Are Jones and Cohen the hardest names to research?
What happens when you are looking for both names for 1 person?
A couple of years ago we received an email from Belgium asking for more information on an entry we had under Lauriston Cemetery. The enquirer was interested to know whether Solomon JONES was his ancestor.
Now to be honest, my initial reaction was that it was highly unlikely but, because my own ancestors were from Belgium and I know how difficult it can be to research across countries, I replied asking for more information and what the enquirer felt the link to London was.
Etienne replied, explaining that he knew his Solomon Jones’ father was Jonathan and that he had moved to Belgium with his family from London, but that all trace was lost of Solomon after 1834 when, according to the population register, he left Belgium for Holland.. He added that the family were HaCohen. Great! As if researching Jones wasn’t bad enough, now we had Cohen as well!
Unfortunately, the photo we had of Solomon Jones’ tombstone did not show the Hebrew inscription clearly. However, although the characters were eroded, there was a strong possibility that the patronymic included the name ‘bar (son of) Jonathon’. Additionally, it really didn’t look as if either ‘Shlomo’ or Solomon formed part of the patronymic. On the other hand, the English inscription was clearly Solomon Jones and the stone had Cohen hands. Although I like puzzles, this one was already getting complex. And it was only the beginning.

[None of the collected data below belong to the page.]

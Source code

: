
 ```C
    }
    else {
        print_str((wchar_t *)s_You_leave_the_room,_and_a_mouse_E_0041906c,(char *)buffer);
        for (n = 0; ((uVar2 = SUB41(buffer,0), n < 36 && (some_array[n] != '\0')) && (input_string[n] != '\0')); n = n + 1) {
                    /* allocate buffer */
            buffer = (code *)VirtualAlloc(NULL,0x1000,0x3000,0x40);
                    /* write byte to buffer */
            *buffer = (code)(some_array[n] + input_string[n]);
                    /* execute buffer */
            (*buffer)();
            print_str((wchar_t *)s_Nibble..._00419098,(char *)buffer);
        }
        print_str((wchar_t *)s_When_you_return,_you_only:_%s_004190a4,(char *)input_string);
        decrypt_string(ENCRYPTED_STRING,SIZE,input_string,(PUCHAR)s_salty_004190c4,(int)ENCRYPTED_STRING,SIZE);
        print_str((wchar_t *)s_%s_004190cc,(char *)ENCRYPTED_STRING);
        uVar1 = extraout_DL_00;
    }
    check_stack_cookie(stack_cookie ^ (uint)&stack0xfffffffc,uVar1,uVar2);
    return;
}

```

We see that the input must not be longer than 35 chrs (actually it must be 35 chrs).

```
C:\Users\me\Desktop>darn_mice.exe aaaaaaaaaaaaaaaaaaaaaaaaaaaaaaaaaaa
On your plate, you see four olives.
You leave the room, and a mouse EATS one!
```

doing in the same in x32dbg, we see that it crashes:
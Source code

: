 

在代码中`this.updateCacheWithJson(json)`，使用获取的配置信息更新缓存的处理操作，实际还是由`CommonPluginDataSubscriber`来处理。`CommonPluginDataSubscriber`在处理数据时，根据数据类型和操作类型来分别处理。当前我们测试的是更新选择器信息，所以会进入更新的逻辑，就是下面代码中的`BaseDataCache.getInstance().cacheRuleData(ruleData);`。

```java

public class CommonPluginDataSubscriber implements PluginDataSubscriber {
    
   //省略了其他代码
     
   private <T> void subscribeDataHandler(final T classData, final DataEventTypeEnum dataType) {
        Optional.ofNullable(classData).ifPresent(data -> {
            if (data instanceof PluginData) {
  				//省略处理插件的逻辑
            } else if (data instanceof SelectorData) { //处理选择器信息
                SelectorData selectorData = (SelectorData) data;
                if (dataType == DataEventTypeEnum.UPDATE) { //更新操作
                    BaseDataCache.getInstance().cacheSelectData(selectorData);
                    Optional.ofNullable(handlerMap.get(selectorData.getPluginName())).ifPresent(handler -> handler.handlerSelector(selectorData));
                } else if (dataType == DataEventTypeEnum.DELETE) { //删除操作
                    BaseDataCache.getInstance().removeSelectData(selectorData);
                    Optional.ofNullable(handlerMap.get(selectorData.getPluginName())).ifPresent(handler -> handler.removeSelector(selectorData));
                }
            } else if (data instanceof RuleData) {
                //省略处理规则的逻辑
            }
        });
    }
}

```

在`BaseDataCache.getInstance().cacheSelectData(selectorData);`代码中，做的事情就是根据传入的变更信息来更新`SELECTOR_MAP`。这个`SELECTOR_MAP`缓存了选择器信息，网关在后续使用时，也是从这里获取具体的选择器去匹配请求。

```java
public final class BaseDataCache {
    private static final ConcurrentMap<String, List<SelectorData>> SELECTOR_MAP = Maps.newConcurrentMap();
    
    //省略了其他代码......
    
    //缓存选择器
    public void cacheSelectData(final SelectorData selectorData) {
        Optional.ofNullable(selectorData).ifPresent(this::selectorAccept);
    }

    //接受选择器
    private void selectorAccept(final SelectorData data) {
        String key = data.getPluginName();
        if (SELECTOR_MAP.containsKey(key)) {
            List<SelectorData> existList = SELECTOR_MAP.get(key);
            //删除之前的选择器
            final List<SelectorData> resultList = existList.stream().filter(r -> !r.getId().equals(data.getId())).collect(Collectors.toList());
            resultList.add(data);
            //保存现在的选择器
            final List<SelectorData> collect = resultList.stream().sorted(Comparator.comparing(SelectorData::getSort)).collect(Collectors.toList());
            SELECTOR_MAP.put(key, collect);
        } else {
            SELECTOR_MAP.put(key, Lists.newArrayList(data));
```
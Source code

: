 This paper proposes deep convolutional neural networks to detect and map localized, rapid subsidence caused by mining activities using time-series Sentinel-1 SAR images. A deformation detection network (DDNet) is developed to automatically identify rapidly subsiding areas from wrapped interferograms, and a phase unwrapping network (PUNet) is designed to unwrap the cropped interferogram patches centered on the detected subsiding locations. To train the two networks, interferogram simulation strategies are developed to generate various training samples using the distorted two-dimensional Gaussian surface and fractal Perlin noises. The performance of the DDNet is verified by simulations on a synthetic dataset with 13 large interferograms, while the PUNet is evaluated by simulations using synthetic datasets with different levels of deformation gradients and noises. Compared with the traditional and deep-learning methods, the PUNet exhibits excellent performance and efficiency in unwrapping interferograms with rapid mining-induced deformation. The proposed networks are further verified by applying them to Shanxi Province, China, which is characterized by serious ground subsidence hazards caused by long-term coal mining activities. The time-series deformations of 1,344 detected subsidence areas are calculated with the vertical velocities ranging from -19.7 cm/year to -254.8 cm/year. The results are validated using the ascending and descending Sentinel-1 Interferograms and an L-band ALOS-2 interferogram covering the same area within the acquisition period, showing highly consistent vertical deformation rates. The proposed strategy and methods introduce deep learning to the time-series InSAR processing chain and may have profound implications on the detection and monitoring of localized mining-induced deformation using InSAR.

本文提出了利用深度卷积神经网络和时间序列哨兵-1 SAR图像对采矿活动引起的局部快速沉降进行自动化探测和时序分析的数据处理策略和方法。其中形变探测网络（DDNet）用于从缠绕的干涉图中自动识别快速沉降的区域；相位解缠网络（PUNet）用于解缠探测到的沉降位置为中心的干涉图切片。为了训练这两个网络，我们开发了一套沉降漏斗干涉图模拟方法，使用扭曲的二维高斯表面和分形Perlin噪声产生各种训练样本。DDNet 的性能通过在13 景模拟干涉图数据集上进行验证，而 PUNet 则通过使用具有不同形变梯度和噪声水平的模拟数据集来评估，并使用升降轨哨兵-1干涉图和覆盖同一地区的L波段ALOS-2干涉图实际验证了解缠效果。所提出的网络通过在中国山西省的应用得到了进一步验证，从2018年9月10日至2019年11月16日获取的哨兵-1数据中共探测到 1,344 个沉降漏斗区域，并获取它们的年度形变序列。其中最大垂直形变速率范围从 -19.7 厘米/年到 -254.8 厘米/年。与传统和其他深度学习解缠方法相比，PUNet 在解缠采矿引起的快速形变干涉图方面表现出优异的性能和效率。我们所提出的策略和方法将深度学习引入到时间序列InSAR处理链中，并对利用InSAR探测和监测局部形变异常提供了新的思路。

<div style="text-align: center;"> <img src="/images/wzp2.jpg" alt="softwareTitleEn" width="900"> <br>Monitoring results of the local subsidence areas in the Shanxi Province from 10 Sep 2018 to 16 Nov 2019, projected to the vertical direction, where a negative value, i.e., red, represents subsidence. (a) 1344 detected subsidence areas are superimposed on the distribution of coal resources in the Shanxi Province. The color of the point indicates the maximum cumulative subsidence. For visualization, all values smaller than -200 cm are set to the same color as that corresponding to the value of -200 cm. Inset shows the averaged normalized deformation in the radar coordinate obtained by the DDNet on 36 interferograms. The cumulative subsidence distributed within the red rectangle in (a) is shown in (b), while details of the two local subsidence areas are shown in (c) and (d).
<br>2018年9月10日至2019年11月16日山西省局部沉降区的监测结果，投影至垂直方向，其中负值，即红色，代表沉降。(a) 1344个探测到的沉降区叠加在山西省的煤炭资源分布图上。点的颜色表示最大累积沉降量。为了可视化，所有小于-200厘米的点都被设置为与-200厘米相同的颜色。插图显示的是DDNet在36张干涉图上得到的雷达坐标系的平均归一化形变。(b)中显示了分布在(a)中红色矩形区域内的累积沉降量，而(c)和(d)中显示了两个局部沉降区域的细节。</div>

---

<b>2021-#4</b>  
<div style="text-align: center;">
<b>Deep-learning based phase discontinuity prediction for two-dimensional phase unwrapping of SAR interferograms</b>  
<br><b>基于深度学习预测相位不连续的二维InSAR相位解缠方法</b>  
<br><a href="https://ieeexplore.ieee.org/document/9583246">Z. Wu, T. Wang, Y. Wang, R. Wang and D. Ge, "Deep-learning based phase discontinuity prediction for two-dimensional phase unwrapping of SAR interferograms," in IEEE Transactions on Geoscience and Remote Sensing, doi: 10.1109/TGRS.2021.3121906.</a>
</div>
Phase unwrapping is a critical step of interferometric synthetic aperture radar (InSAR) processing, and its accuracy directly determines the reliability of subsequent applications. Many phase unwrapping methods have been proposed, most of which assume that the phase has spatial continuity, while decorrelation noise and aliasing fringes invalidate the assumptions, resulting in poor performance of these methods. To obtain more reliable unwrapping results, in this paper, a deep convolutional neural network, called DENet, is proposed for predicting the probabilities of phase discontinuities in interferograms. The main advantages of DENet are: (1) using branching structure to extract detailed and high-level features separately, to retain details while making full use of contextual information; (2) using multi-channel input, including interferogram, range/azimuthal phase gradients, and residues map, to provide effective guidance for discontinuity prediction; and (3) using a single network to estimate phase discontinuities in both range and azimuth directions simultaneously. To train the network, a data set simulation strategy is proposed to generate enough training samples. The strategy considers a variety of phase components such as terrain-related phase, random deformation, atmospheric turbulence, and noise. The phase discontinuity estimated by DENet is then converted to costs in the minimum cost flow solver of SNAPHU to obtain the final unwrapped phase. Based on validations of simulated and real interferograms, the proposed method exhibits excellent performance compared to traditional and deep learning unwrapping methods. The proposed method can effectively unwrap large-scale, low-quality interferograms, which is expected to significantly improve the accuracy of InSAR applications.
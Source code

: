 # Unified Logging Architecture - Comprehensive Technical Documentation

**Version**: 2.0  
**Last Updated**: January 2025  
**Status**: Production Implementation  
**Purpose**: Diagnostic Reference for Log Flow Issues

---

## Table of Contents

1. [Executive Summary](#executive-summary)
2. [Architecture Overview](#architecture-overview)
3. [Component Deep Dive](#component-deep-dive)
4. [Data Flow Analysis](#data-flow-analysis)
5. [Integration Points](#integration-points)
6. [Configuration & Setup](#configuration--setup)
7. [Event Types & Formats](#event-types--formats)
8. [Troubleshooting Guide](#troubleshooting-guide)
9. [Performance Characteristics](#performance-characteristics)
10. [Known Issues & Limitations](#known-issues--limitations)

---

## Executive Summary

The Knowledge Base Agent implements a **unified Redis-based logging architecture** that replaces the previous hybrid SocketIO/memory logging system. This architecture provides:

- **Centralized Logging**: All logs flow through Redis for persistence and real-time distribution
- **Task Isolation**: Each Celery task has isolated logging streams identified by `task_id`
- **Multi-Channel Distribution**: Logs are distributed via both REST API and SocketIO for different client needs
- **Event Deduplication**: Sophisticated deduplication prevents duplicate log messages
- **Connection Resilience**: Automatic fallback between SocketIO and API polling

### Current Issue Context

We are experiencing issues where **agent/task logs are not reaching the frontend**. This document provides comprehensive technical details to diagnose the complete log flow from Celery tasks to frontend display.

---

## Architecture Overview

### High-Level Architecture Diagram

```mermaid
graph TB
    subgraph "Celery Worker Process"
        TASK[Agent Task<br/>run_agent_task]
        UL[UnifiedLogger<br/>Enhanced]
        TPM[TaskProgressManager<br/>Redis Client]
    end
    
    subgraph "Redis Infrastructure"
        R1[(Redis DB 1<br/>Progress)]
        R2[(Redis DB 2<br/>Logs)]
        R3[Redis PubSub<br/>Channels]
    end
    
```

Etienne and I were now in regular correspondence. We looked through the various decennial census and found other members of his family, which helped to suggest that his Solomon Jones may have come back to London, or that his children had. But still no proof that the stone at Lauriston was his Solomon Jones. Despite this, Etienne was convinced that it was worth his while coming over to London and taking a look at the tombstone, even if it turned out to be the wrong one. He made arrangements to visit in late 2011.
Meanwhile, we carried on researching, still trying to find the missing link. By searching SynagogueScribes we found some births of Solomon’s children with an address – Bunhill Row, London. That led to some finds in the London Gazette, giving details of Solomon’s partnerships. But these were all before he moved to Belgium so, while it was all interesting background information, it was not the solution.
Then one evening, with nothing on the TV and in some frustration, I Googled ‘Solomon Jones Bunhill Row’. Etienne frequently told me he was lucky, and in fairness he had struck lucky with several finds of his extended family, but nothing so ‘lucky’ as what came up in the Google search.
You can imagine that when we had previously searched ‘Solomon Jones’, we had brought up a load of results and nothing of interest. But this time I absentmindedly searched Google Books, and the third result down was:
“Solomon Jones wrote from Brussels”! A coincidence? Certainly nothing like enough to confirm it could be the same one. And what on earth was the connection to Alexander Bryan Johnson? Surely a book about Alexander B Johnson wouldn’t be talking about Solomon Jones who lived in London and then Belgium?
A few more searches of the book in snippet view produced some other familiar names, but still not enough to be certain. I told Etienne about the ‘find’ and we both set about ordering a copy of the book. Though neither of us were patient enough to sit about waiting for delivery.
Etienne’s run of luck continued. He emailed me to say he had found an online archive with Johnson family letters available to view online at the Johnson family archive – Johnson family papers, 1776-1937. Division of Rare and Manuscript Collections, Cornell University Library.
It wasn’t difficult to spend a long time looking through all the items available on this website, a truly fascinating archive, but my eye was drawn to 2 specific items:
Series 3 Genealogy/Family History, “Semitic Notes”: Johnson Family History (n.d.) Box 5 Folder 16, and Ancestral Tablets (n.d.)(photocopy) Box 5 Folder 18.
And there, finally, was the answer or, at least, most of it: a detailed record of the family; of changes of name; movements between countries; hand written family trees; and so on.
The arrival of the printed book filled in the rest of the missing bits, giving us confirmation of the date of death of Solomon Jones and his sister Rachel Robinson. His address at time of death corresponded to the information on Solomon Jones’ death certificate, while the date of death matched the date on the tombstone. Everything pointed to the Solomon Jones, buried at Lauriston, being Etienne’s ancestor.
Now you would think at this point that there are only so many lucky finds you can have. But you would be wrong. We all met at Lauriston and, with better light and a selection of filters for our camera, we were able to take sufficiently clear photos at a very high resolution which enabled us to make out the Hebrew inscription and, therefore, Solomon’s Hebrew name : Reuben b Jonathon HaCohen.
I have a feeling that this story will run and run as no sooner had we found out the Hebrew name, we were able to match it to a circumcision record in The Portsmouth Circumcision Register Reviewed / by Henry Roche (revised 2011) which in turn matches information in the book and provides Solomon’s grandfather’s name.
Then there is the recently found Old Bailey Court case which mentions members of the Jones family and, indeed, Solomon.
So there we have it: Solomon Jones, whose Hebrew name was Reuben HaCohen and who, ultimately, was quite easy to research!